### What you are asked to do
Scan the data below and pick out the lines containing the word "dans".

### Data excerpts

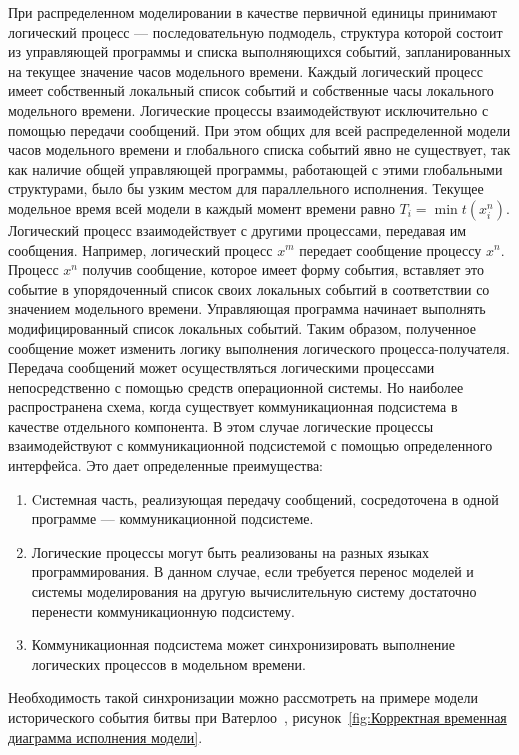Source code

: При распределенном моделировании в качестве первичной единицы принимают логический процесс --- последовательную подмодель, структура которой состоит из управляющей программы и списка выполняющихся событий, запланированных на текущее значение часов модельного времени. Каждый логический процесс имеет собственный локальный список событий и собственные часы локального модельного времени. Логические процессы взаимодействуют исключительно с помощью передачи сообщений.
При этом общих для всей распределенной модели часов модельного времени и глобального списка событий явно не существует, так как наличие общей управляющей программы, работающей с этими глобальными структурами, было бы узким местом для параллельного исполнения.
Текущее модельное время всей модели в каждый момент времени равно $T_i=\min t(x_i^n)$. Логический процесс взаимодействует с другими процессами, передавая им сообщения. Например, логический процесс $x^m$ передает сообщение процессу $x^n$. Процесс $x^n$ получив сообщение, которое имеет форму события, вставляет это событие в упорядоченный список своих локальных событий в соответствии со значением модельного времени. Управляющая программа начинает выполнять модифицированный список локальных событий. Таким образом, полученное сообщение может изменить логику выполнения логического процесса-получателя. Передача сообщений может осуществляться логическими процессами непосредственно с помощью средств операционной системы. Но наиболее распространена схема, когда существует коммуникационная подсистема в качестве отдельного компонента. В этом случае логические процессы взаимодействуют с коммуникационной подсистемой с помощью определенного интерфейса. Это дает определенные преимущества:
\begin{enumerate}
\item Cистемная часть, реализующая передачу сообщений, сосредоточена в одной программе --- коммуникационной подсистеме.
\item Логические процессы могут быть реализованы на разных языках программирования.  В данном случае, если требуется перенос моделей и системы моделирования на другую вычислительную систему достаточно перенести коммуникационную подсистему.
\item Коммуникационная подсистема может синхронизировать выполнение логических процессов в модельном времени.
\end{enumerate}

Необходимость такой синхронизации можно рассмотреть на примере модели исторического события битвы при Ватерлоо~\cite{napoleon}, рисунок~\ref{fig:Корректная временная диаграмма исполнения модели}.

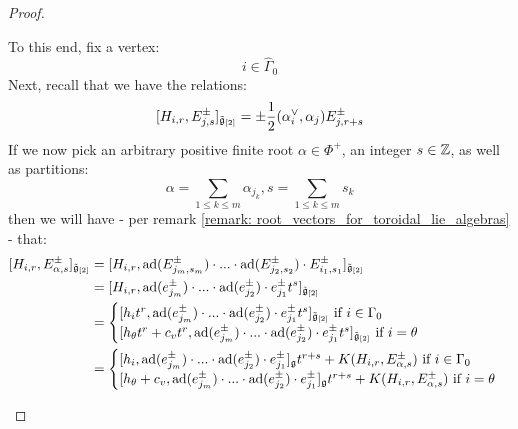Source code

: \begin{proof}
\begin{itemize}
                    To this end, fix a vertex:
                        $$i \in \hat{\Gamma}_0$$
                    Next, recall that we have the relations:
                        $$[H_{i, r}, E_{j, s}^{\pm}]_{\tilde{\g}_{[2]}} = \pm \frac12 (\alpha_i^{\vee}, \alpha_j) E_{j, r + s}^{\pm}$$
                    If we now pick an arbitrary positive finite root $\alpha \in \Phi^+$, an integer $s \in \Z$, as well as partitions: 
                        $$\alpha = \sum_{1 \leq k \leq m} \alpha_{j_k}, s = \sum_{1 \leq k \leq m} s_k$$
                    then we will have - per remark \ref{remark: root_vectors_for_toroidal_lie_algebras} - that:
                        $$
                            \begin{aligned}
                                [H_{i, r}, E_{\alpha, s}^{\pm}]_{\tilde{\g}_{[2]}} & = [ H_{i, r}, \ad(E_{j_m, s_m}^{\pm}) \cdot ... \cdot \ad(E_{j_2, s_2}^{\pm}) \cdot E_{i_1, s_1}^{\pm} ]_{\tilde{\g}_{[2]}}
                                \\
                                & = [ H_{i, r}, \ad(e_{j_m}^{\pm}) \cdot ... \cdot \ad(e_{j_2}^{\pm}) \cdot e_{j_1}^{\pm} t^s ]_{\tilde{\g}_{[2]}}
                                \\
                                & = 
                                \begin{cases}
                                    \text{$[ h_i t^r, \ad(e_{j_m}^{\pm}) \cdot ... \cdot \ad(e_{j_2}^{\pm}) \cdot e_{j_1}^{\pm} t^s ]_{\tilde{\g}_{[2]}}$ if $i \in \Gamma_0$}
                                    \\
                                    \text{$[ h_{\theta} t^r + c_v t^r, \ad(e_{j_m}^{\pm}) \cdot ... \cdot \ad(e_{j_2}^{\pm}) \cdot e_{j_1}^{\pm} t^s ]_{\tilde{\g}_{[2]}}$ if $i = \theta$}
                                \end{cases}
                                \\
                                & = 
                                \begin{cases}
                                    \text{$[ h_i, \ad(e_{j_m}^{\pm}) \cdot ... \cdot \ad(e_{j_2}^{\pm}) \cdot e_{j_1}^{\pm} ]_{\g} t^{r + s} + K(H_{i, r}, E_{\alpha, s}^{\pm})$ if $i \in \Gamma_0$}
                                    \\
                                    \text{$[ h_{\theta} + c_v, \ad(e_{j_m}^{\pm}) \cdot ... \cdot \ad(e_{j_2}^{\pm}) \cdot e_{j_1}^{\pm} ]_{\g} t^{r + s} + K(H_{i, r}, E_{\alpha, s}^{\pm})$ if $i = \theta$}
                                \end{cases}

\end{aligned}$$
\end{itemize}
\end{proof}
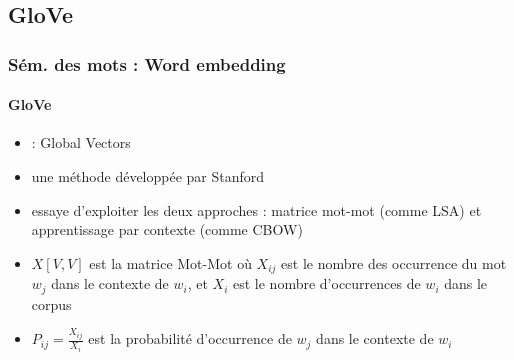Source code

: \documentclass[xcolor=table]{beamer}
\begin{document}
\subsection{GloVe}

\begin{frame}
\frametitle{Sém. des mots : Word embedding}
\framesubtitle{GloVe}

\begin{itemize}
	\item {} : Global Vectors
	\item une méthode développée par Stanford \cite{2014-pennington-al}
	\item essaye d'exploiter les deux approches : matrice mot-mot (comme LSA) et apprentissage par contexte (comme CBOW)
	\item $X[V, V]$ est la matrice Mot-Mot où $X_{ij}$ est le nombre des occurrence du mot $w_j$ dans le contexte de $w_i$, et $X_i$ est le nombre d'occurrences de $w_i$ dans le corpus
	\item $P_{ij} = \frac{X_{ij}}{X_i}$ est la probabilité d'occurrence de $w_j$ dans le contexte de $w_i$
\end{itemize}


\end{frame}
\end{document}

### Answer section
	\item $X[V, V]$ est la matrice Mot-Mot où $X_{ij}$ est le nombre des occurrence du mot $w_j$ dans le contexte de $w_i$, et $X_i$ est le nombre d'occurrences de $w_i$ dans le corpus
	\item $P_{ij} = \frac{X_{ij}}{X_i}$ est la probabilité d'occurrence de $w_j$ dans le contexte de $w_i$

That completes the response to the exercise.